> **Task details**
Using the records below, copy every line that holds the string "tuyến".

> **Data under study**
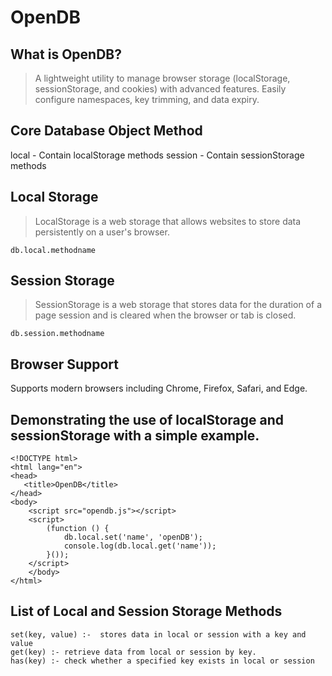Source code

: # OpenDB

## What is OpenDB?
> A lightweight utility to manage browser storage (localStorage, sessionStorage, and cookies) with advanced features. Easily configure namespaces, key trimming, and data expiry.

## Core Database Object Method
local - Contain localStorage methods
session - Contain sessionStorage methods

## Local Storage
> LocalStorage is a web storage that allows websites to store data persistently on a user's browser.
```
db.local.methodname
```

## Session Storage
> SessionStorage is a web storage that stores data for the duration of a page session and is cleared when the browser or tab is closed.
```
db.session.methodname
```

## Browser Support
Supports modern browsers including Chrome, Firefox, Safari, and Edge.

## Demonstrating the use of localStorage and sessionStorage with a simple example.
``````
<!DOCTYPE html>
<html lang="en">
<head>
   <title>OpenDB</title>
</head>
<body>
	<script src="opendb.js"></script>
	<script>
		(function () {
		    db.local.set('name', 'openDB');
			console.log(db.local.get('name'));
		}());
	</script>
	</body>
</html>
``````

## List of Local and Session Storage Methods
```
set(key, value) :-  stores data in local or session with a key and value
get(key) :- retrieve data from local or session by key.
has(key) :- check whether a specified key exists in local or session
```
...
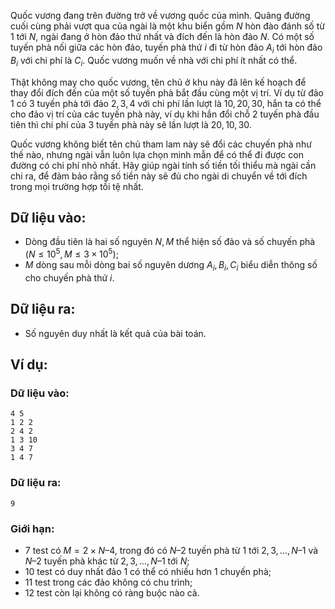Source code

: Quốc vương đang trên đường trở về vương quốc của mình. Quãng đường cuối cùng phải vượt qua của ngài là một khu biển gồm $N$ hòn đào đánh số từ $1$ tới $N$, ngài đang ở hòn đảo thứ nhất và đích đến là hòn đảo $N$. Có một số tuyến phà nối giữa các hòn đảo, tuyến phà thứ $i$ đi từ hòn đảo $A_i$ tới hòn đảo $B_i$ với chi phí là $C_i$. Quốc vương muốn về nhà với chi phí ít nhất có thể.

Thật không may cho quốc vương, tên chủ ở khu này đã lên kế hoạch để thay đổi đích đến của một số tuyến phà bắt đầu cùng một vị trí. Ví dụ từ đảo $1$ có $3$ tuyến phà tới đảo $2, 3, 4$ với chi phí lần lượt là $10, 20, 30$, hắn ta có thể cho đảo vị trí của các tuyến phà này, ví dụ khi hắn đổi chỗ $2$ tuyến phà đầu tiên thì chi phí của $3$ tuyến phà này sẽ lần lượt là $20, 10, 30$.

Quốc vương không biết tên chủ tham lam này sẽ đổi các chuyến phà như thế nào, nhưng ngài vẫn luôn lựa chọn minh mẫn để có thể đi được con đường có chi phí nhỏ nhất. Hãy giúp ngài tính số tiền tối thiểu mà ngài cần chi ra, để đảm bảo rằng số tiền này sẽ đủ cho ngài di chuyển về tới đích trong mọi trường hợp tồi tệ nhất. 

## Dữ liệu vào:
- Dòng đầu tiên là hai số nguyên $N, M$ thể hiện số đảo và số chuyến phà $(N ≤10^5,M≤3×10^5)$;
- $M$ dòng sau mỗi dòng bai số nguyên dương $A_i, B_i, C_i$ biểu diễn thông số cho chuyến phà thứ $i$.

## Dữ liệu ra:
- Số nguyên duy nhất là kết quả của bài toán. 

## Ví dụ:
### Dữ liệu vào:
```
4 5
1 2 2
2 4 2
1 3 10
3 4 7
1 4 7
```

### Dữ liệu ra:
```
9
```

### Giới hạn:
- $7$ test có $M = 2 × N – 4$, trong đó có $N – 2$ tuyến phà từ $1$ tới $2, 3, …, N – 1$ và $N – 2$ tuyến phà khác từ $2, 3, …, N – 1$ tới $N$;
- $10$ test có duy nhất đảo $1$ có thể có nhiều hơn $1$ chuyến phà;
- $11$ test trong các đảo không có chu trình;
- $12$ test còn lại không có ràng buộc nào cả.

> **Worked solution**
: Quốc vương đang trên đường trở về vương quốc của mình. Quãng đường cuối cùng phải vượt qua của ngài là một khu biển gồm $N$ hòn đào đánh số từ $1$ tới $N$, ngài đang ở hòn đảo thứ nhất và đích đến là hòn đảo $N$. Có một số tuyến phà nối giữa các hòn đảo, tuyến phà thứ $i$ đi từ hòn đảo $A_i$ tới hòn đảo $B_i$ với chi phí là $C_i$. Quốc vương muốn về nhà với chi phí ít nhất có thể.
Thật không may cho quốc vương, tên chủ ở khu này đã lên kế hoạch để thay đổi đích đến của một số tuyến phà bắt đầu cùng một vị trí. Ví dụ từ đảo $1$ có $3$ tuyến phà tới đảo $2, 3, 4$ với chi phí lần lượt là $10, 20, 30$, hắn ta có thể cho đảo vị trí của các tuyến phà này, ví dụ khi hắn đổi chỗ $2$ tuyến phà đầu tiên thì chi phí của $3$ tuyến phà này sẽ lần lượt là $20, 10, 30$.
- $7$ test có $M = 2 × N – 4$, trong đó có $N – 2$ tuyến phà từ $1$ tới $2, 3, …, N – 1$ và $N – 2$ tuyến phà khác từ $2, 3, …, N – 1$ tới $N$;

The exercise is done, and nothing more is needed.